Scientific classification
- Kingdom: Animalia
- Phylum: Chordata
- Class: Chondrichthyes
- Subclass: Elasmobranchii
- Order: Myliobatiformes
- Family: Dasyatidae
- Genus: Pateobatis
- Species: P. bleekeri
- Binomial name: Pateobatis bleekeri (Blyth, 1860)
- Synonyms: Dasyatis bleekeri (Blyth, 1860) ; Himantura bleekeri (Blyth, 1860) ; Trygon bleekeri Blyth, 1860;

= Pateobatis bleekeri =

- Genus: Pateobatis
- Species: bleekeri
- Authority: (Blyth, 1860)
- Conservation status: EN

Species of cartilaginous fish

Pateobatis bleekeri, commonly known as Bleeker's whipray, is a species of stingray in the family Dasyatidae native to the Indian Ocean, where it is found in shallow coastal waters.
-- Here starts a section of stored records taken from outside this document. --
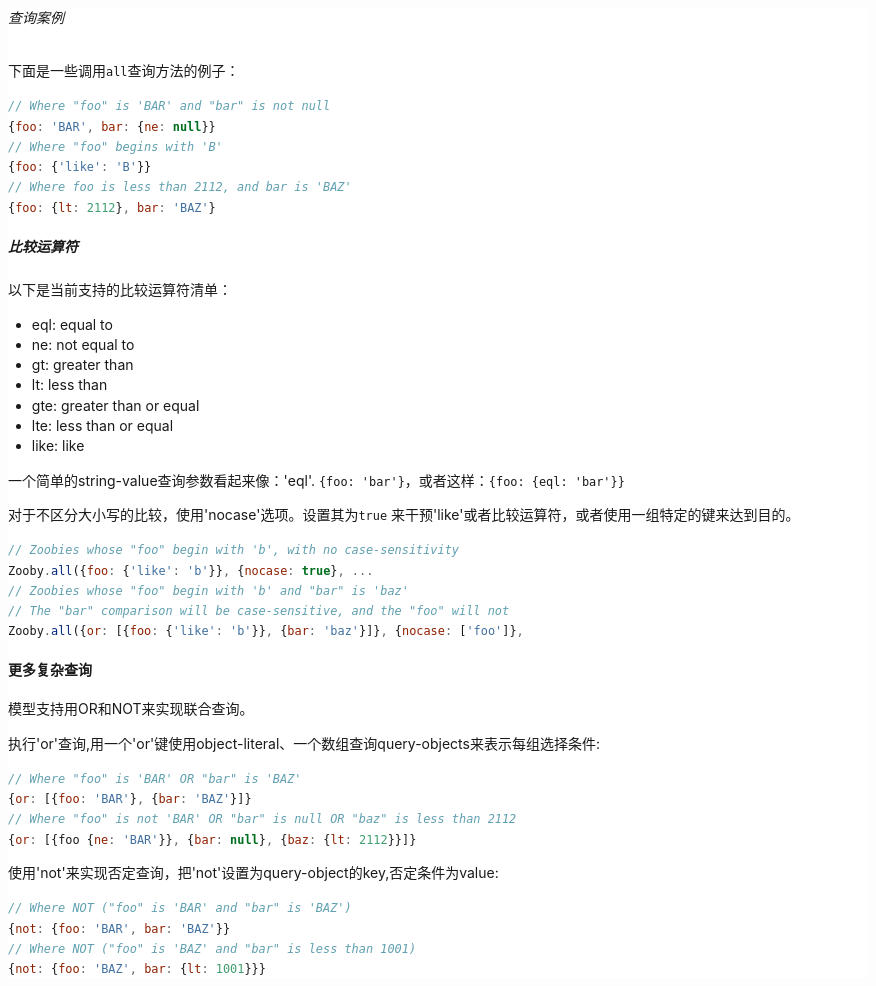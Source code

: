 ###### 查询案例

下面是一些调用`all`查询方法的例子：

```javascript
// Where "foo" is 'BAR' and "bar" is not null
{foo: 'BAR', bar: {ne: null}}
// Where "foo" begins with 'B'
{foo: {'like': 'B'}}
// Where foo is less than 2112, and bar is 'BAZ'
{foo: {lt: 2112}, bar: 'BAZ'}
```

##### 比较运算符

以下是当前支持的比较运算符清单：

 * eql: equal to
 * ne: not equal to
 * gt: greater than
 * lt: less than
 * gte: greater than or equal
 * lte: less than or equal
 * like: like

一个简单的string-value查询参数看起来像：'eql'. `{foo: 'bar'}`，或者这样：`{foo: {eql: 'bar'}}`

对于不区分大小写的比较，使用'nocase'选项。设置其为`true` 来干预'like'或者比较运算符，或者使用一组特定的键来达到目的。

```javascript
// Zoobies whose "foo" begin with 'b', with no case-sensitivity
Zooby.all({foo: {'like': 'b'}}, {nocase: true}, ...
// Zoobies whose "foo" begin with 'b' and "bar" is 'baz'
// The "bar" comparison will be case-sensitive, and the "foo" will not
Zooby.all({or: [{foo: {'like': 'b'}}, {bar: 'baz'}]}, {nocase: ['foo']},
```
#### 更多复杂查询

模型支持用OR和NOT来实现联合查询。

执行'or'查询,用一个'or'键使用object-literal、一个数组查询query-objects来表示每组选择条件:

```javascript
// Where "foo" is 'BAR' OR "bar" is 'BAZ'
{or: [{foo: 'BAR'}, {bar: 'BAZ'}]}
// Where "foo" is not 'BAR' OR "bar" is null OR "baz" is less than 2112
{or: [{foo {ne: 'BAR'}}, {bar: null}, {baz: {lt: 2112}}]}
```

使用'not'来实现否定查询，把'not'设置为query-object的key,否定条件为value:

```javascript
// Where NOT ("foo" is 'BAR' and "bar" is 'BAZ')
{not: {foo: 'BAR', bar: 'BAZ'}}
// Where NOT ("foo" is 'BAZ' and "bar" is less than 1001)
{not: {foo: 'BAZ', bar: {lt: 1001}}}
```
This species was named in honour of Dutch ichthyologist Pieter Bleeker in 1860. It has previously been considered a synonym of the Whitenose whipray, but has now been resurrected as a valid species.

==Distribution and habitat==
This whipray is found in the northern Indian Ocean, its range extending from Pakistan to Myanmar; it is a demersal fish and is usually found over soft substrates in water that is shallower than 30 m.